Willie's collection is housed on the grounds of his huge and handsome garden center, clearly a magnet for gardeners throughout the region. And these folks take their gardening seriously: Lush flowers overflow from gardens and windowboxes at every turn.

We scoot on to the edge of Edinburgh, where we visit Alistair Robertson's West Edge Farm. This is a breathtaking collection of American made tractors, including rare Farmalls, Fordsons, an Oliver 70 Row Crop, John Deere GP, Waterloo Boy, Rock Island, Twin City, a Turner Simplicity (made in Port Washington, Wis., one of just two known), a Rumely Model 6A (manufactured in 1931 only; 800 were made before the Depression socked the company), and a wonderfully restored Gray. The collection also includes rare pieces from other countries: a Hower from Australia, and an M.A.N. from Germany.

After a late lunch, we visit Edinburgh's historic sites. Those more interested in shopping than in tractors begin to assert themselves, though delicately. We take a brief bus tour to get oriented, then explore Edinburgh Castle. Walking through the halls of a rock solid fortress dating to 1000 A.D., even a seasoned collector inevitably considers a new perspective on the word "antique."

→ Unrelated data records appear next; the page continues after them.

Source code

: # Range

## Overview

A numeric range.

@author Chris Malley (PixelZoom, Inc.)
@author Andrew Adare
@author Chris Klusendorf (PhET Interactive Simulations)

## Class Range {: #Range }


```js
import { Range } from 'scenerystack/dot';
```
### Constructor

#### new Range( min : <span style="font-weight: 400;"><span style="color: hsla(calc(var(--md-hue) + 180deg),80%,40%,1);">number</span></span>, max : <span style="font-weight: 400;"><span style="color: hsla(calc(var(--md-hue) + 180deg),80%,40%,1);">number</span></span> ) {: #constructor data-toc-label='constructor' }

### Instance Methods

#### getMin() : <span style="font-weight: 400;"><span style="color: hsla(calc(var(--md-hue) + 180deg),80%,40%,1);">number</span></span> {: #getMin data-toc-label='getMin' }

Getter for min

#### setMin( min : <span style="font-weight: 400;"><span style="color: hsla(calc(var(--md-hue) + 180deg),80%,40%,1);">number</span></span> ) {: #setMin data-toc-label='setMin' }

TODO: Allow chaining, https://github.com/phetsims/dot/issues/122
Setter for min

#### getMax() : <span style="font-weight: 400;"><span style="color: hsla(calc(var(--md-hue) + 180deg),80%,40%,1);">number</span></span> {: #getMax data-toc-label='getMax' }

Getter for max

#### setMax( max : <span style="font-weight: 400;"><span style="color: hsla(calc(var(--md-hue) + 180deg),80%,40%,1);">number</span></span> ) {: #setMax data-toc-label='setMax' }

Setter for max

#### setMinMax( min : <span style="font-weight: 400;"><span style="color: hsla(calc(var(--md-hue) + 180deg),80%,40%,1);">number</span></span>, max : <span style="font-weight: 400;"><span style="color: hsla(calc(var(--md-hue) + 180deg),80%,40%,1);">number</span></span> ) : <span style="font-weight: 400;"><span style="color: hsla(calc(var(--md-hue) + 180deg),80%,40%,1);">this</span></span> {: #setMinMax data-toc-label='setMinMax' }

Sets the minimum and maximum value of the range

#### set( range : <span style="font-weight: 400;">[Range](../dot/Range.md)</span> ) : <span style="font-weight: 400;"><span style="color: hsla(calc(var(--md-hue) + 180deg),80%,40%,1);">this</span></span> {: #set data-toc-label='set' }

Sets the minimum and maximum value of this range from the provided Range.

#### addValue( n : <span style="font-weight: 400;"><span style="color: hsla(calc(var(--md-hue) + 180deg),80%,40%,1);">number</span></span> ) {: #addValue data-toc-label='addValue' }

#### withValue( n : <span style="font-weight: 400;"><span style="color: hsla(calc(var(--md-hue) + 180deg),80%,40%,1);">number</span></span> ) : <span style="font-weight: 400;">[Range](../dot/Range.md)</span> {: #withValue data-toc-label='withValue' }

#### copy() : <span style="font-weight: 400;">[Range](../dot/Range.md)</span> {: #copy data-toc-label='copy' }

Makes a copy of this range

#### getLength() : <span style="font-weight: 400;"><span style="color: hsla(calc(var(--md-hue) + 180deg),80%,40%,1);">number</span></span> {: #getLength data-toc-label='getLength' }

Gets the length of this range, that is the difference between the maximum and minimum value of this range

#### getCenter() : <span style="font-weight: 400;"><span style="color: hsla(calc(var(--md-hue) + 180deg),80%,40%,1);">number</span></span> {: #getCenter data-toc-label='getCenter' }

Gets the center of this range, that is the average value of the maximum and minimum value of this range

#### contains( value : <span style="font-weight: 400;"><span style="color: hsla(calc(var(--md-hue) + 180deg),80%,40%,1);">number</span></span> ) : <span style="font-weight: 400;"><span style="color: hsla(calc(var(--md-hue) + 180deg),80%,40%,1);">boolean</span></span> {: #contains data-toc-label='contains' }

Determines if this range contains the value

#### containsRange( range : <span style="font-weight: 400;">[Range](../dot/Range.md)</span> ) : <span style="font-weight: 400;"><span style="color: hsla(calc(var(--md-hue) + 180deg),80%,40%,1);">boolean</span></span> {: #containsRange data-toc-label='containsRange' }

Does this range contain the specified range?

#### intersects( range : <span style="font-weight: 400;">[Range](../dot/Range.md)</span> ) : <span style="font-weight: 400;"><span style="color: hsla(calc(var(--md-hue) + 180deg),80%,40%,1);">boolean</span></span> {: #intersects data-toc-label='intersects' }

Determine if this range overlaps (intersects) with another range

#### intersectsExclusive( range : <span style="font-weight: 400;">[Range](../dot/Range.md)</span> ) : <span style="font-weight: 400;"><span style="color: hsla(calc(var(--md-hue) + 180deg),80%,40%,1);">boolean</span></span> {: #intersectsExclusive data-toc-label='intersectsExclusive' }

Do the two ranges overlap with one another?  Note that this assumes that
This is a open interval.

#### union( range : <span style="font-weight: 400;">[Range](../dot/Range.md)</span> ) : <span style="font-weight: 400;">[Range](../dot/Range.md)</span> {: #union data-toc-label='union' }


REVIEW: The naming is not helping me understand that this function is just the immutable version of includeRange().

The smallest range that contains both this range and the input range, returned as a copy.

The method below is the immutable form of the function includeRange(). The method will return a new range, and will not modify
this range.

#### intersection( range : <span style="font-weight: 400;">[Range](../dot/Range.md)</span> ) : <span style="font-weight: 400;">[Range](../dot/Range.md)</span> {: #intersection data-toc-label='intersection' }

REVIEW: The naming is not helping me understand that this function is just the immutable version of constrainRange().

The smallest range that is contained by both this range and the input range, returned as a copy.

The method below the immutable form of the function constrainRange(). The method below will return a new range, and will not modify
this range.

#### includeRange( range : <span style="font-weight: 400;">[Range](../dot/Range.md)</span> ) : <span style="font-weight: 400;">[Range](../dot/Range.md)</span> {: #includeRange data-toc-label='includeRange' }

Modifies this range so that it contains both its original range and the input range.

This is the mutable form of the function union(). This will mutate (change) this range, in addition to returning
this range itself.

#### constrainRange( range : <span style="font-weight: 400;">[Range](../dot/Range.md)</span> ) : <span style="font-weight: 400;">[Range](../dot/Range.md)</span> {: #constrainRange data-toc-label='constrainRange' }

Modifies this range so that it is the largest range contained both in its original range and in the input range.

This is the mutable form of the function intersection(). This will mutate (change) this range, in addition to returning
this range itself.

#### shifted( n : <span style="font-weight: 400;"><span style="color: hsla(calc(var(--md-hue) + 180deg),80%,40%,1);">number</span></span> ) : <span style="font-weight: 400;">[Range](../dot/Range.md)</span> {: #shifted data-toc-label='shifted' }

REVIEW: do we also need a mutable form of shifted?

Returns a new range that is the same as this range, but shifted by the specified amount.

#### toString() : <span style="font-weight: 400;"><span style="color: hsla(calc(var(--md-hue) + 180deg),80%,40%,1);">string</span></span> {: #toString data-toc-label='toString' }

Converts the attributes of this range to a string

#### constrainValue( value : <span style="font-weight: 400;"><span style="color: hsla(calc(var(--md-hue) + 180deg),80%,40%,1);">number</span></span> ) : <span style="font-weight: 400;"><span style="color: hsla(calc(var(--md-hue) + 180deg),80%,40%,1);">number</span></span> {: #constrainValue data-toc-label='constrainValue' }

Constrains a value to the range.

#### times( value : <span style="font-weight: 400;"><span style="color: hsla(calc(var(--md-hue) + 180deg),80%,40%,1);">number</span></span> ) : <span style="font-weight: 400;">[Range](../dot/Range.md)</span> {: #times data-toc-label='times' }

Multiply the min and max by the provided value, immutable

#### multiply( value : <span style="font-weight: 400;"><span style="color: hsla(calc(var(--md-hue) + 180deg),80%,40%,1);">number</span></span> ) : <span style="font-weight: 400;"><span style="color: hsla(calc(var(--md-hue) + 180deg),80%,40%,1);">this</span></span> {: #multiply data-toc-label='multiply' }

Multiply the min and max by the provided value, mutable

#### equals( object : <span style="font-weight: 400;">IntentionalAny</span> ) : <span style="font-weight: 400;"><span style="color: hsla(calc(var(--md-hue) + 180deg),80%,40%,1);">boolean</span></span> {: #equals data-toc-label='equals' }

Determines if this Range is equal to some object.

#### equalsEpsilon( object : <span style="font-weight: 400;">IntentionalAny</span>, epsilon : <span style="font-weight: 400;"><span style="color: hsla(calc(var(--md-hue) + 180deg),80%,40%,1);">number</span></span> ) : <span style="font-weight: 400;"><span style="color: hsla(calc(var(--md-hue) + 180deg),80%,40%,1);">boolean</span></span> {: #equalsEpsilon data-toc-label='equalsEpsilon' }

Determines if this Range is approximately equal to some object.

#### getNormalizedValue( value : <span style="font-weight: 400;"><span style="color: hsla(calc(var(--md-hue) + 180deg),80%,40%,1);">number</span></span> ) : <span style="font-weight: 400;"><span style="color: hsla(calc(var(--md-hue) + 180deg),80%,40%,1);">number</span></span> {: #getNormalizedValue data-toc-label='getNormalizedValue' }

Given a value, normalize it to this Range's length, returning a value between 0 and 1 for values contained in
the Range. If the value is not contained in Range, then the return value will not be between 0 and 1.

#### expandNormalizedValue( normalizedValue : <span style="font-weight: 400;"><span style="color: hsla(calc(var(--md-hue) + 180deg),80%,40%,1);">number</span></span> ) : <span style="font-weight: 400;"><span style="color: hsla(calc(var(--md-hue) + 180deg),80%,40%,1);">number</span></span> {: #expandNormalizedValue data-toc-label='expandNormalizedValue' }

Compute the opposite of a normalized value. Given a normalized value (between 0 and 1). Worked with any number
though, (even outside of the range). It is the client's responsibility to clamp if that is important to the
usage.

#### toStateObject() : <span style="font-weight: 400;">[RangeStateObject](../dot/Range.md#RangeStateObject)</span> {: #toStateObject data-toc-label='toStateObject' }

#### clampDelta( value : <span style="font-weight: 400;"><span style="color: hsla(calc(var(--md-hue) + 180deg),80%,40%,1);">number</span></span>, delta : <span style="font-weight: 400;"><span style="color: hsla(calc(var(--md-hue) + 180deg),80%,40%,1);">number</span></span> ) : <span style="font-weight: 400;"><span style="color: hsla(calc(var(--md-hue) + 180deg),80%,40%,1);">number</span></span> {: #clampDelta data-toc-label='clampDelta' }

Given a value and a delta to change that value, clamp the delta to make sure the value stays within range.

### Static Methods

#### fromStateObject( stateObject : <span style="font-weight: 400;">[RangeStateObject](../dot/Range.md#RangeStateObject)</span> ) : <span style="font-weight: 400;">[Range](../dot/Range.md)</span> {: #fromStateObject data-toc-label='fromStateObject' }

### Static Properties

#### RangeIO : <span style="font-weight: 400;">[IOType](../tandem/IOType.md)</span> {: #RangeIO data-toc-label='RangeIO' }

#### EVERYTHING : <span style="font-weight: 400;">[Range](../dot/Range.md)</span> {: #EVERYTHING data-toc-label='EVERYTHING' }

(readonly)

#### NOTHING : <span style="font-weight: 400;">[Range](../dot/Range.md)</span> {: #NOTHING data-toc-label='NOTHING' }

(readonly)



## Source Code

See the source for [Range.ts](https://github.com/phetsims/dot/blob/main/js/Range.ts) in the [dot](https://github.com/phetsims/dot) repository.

Tuesday, July 18: The shoppers are rested, ready and have planned their attack on the city of Edinburgh, which is theirs for the morning. The tractor enthusiasts are resigned to their fate, which, after studying the itinerary, they know to be temporary. Countless diversions are within walking distance, including the National Portrait Gallery, where there is a larger than life statue of Scotsman James Watt, the inventor of the modern condensing steam engine.

After lunch, we leave Scotland, heading south to Northumberland in England, to visit the country home of Mr. and Mrs. John Moffit. John has constructed a lavish shrine to the Ferguson company, featuring nearly all of the more than 100 attachments made for the Ferguson tractor. Among the treasures he shows: a '36 Ferguson made by David Brown (just 1,270 were made in less than two years); a '39 Ford Ferguson 9N; a Reekie "Berry Tractor" (a Ferguson converted by a renegade dealer to work in raspberry canes); and a Ferguson tractor mounted combine (designed but never produced, John built it from original company drawings). The tractor collectors in the group are chattering like squirrels. "This is just better than Christmas morning!" one gushes happily.

Wednesday, July 19: We set out early for the Case IH tractor assembly plant at Doncaster to see how the vintage tractors of tomorrow are produced. We find one of the most modern assembly facilities anywhere in the world, with a workforce of 650. Current plant production is about 65 tractors a day (in the boom times of 1988, production was at 95 a day). Fully 85 percent of all tractors produced at Case Doncaster are exported. One that didn't get away: The first Farmall M produced on site, in 1949, was located, restored and returned to the plant last year for permanent display.

After lunch (at a highway service area featuring McDonald's, Kentucky Fried Chicken and Burger King), we head on to Staffordshire to the farm of Robert Leedham. Robert has an extensive collection of antique farm equipment and tractors on the land where his family has lived for 300 years. He's invited friends to join us; they bring their collectibles to show.